Exercise
The word "documentclass" may appear in lines of the data below. Say how many lines hold it, giving only the number.

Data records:

------------------------------------

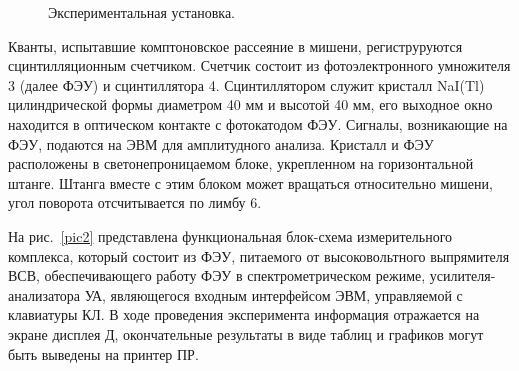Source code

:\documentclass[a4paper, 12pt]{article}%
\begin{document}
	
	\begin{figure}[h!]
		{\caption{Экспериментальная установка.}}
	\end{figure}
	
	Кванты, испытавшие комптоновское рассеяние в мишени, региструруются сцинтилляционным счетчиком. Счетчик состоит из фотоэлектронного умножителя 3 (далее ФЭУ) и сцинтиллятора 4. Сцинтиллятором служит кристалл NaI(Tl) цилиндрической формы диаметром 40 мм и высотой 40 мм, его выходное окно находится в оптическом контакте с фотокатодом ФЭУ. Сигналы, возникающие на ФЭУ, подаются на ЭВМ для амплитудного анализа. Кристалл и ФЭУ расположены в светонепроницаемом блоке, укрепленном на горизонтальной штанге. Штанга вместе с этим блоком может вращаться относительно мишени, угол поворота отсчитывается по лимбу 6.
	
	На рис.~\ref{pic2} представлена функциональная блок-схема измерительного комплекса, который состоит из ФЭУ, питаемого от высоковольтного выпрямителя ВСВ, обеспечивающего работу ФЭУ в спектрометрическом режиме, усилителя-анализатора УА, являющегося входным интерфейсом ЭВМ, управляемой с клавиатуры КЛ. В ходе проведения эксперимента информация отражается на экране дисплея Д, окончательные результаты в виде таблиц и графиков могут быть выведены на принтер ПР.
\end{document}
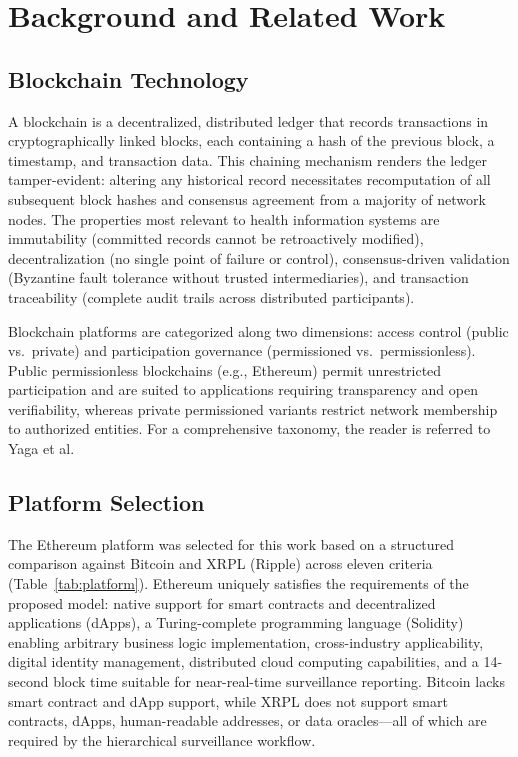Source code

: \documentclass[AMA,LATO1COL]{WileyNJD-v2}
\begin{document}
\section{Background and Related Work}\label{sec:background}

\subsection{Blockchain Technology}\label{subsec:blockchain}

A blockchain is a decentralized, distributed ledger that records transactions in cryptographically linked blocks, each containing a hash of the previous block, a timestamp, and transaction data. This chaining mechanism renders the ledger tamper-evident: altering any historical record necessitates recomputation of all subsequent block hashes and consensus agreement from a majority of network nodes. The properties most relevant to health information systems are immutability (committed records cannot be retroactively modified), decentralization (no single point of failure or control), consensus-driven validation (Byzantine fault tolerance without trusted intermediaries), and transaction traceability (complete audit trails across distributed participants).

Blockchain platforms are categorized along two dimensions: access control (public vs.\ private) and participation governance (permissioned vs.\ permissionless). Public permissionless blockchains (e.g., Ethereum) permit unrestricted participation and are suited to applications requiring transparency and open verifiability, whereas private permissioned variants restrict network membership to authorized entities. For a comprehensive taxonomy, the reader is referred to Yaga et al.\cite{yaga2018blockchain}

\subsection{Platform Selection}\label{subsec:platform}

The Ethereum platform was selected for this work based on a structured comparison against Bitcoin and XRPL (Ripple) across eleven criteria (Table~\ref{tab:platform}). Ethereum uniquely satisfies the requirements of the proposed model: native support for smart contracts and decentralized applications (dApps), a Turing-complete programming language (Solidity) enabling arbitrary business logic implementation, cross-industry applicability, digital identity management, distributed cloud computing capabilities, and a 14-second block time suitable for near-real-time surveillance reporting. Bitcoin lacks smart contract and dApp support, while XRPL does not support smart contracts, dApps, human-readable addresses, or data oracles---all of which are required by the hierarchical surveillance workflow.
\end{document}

------------------------------------

Result of the exercise
2